• **RECORDS PROVIDED**
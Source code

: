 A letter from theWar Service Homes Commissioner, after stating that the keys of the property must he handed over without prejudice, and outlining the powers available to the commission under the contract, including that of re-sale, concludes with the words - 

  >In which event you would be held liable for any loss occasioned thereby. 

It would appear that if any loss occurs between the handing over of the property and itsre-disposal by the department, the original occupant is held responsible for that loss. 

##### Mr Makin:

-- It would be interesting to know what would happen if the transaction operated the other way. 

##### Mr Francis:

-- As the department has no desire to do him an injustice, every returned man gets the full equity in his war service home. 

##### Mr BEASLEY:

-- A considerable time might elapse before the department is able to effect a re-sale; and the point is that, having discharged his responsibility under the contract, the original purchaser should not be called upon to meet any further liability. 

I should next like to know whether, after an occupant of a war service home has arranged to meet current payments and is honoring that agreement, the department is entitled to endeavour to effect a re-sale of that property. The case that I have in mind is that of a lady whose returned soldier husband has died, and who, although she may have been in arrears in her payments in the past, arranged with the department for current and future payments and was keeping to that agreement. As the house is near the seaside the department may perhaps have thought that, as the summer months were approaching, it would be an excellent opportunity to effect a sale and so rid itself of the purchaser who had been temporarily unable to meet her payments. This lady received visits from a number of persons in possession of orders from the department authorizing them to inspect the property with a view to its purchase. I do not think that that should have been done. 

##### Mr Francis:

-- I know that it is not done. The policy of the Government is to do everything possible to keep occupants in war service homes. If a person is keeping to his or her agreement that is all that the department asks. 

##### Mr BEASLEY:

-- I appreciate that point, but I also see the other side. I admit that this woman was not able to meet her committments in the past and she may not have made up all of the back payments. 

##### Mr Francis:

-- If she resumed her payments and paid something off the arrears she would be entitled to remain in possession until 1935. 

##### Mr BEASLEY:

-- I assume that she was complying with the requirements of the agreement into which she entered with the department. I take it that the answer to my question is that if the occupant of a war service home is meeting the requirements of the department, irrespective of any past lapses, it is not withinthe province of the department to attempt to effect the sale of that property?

• **EXERCISE OBJECTIVE**
The answer must be every line of the entries that includes the word "which".

• **THE COMPLETED TASK**
  >In which event you would be held liable for any loss occasioned thereby. 
-- I assume that she was complying with the requirements of the agreement into which she entered with the department. I take it that the answer to my question is that if the occupant of a war service home is meeting the requirements of the department, irrespective of any past lapses, it is not withinthe province of the department to attempt to effect the sale of that property?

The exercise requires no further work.